At present, establishing models to explore the relationship between acoustic feature parameters and pulmonary diseases remains a challenge in diagnostic research. In recent years, deep learning has shown strong learning ability, prediction accuracy and generalization ability in studies on acoustic diagnosis of pulmonary diseases. 25 Moving forward, more advanced deep learning algorithms should be introduced to improve the overall performance of the models, and model evaluation should be conducted through external validation to guide clinical practice and provide more powerful support for intelligent acoustic diagnosis of COPD.
Footnotes
Acknowledgments
The authors would like to thank the Huadong Hospital affiliated with Fudan University, Gaohang Community Health Center and all the involved medical staff for the positive support received.
Ethical considerations
This study was approved by the Ethics Committee of Huadong Hospital affiliated with Fudan University (authorization no.20220122).
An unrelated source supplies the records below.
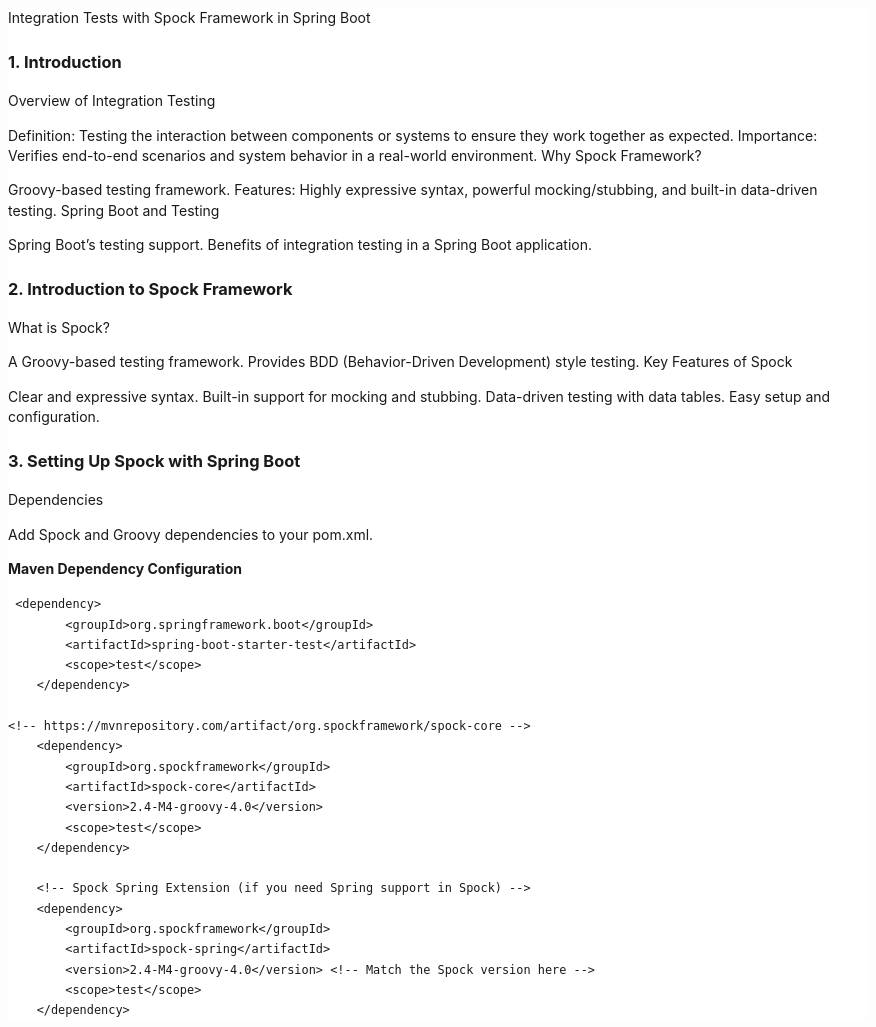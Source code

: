 Integration Tests with Spock Framework in Spring Boot

### 1. Introduction

   Overview of Integration Testing

Definition: Testing the interaction between components or systems to ensure they work together as expected.
Importance: Verifies end-to-end scenarios and system behavior in a real-world environment.
Why Spock Framework?

Groovy-based testing framework.
Features: Highly expressive syntax, powerful mocking/stubbing, and built-in data-driven testing.
Spring Boot and Testing

Spring Boot’s testing support.
Benefits of integration testing in a Spring Boot application.

### 2. Introduction to Spock Framework

   What is Spock?

A Groovy-based testing framework.
Provides BDD (Behavior-Driven Development) style testing.
Key Features of Spock

Clear and expressive syntax.
Built-in support for mocking and stubbing.
Data-driven testing with data tables.
Easy setup and configuration.

### 3. Setting Up Spock with Spring Boot

   Dependencies

Add Spock and Groovy dependencies to your pom.xml.

**Maven Dependency Configuration**


     <dependency>
            <groupId>org.springframework.boot</groupId>
            <artifactId>spring-boot-starter-test</artifactId>
            <scope>test</scope>
        </dependency>

    <!-- https://mvnrepository.com/artifact/org.spockframework/spock-core -->
        <dependency>
            <groupId>org.spockframework</groupId>
            <artifactId>spock-core</artifactId>
            <version>2.4-M4-groovy-4.0</version>
            <scope>test</scope>
        </dependency>

        <!-- Spock Spring Extension (if you need Spring support in Spock) -->
        <dependency>
            <groupId>org.spockframework</groupId>
            <artifactId>spock-spring</artifactId>
            <version>2.4-M4-groovy-4.0</version> <!-- Match the Spock version here -->
            <scope>test</scope>
        </dependency>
The participants provided their written informed consent to participate in this study.
Author contributions
Investigation: Shuyi Zhang, Jiaojiao Sha, and Zhou Lu. Data collection: Jiaojiao Sha and Zhou Lu. Methodology: Shuyi Zhang and Yulin Shi. Analysis: Shuyi Zhang and Jiaojiao Sha. Resources: Zhou Lu, Tao Jiang, and Jiatuo Xu. Supervision: Tao Jiang, Yulin Shi, and Jiatuo Xu. Writing—original draft: Shuyi Zhang. Writing—review and editing: Shuyi Zhang, Jiaojiao Sha, and Yulin Shi. All authors have read and approved the manuscript.
Funding
The authors disclosed receipt of the following financial support for the research, authorship, and/or publication of this article. This study was supported by the National Natural Science Foundation of China (no: 82104738), the Capacity Building of Local Colleges and Universities under the Shanghai Municipal Science and Technology Commission (no: 21010504400), and the Traditional Chinese Medicine Research Projects of Shanghai Municipal Health Commission (no: 2022QN013).
Declaration of conflicting interests
The authors declared no potential conflicts of interest with respect to the research, authorship, and/or publication of this article.
Data availability statement
The datasets used and/or analyzed during the current study are available from the corresponding author upon reasonable request.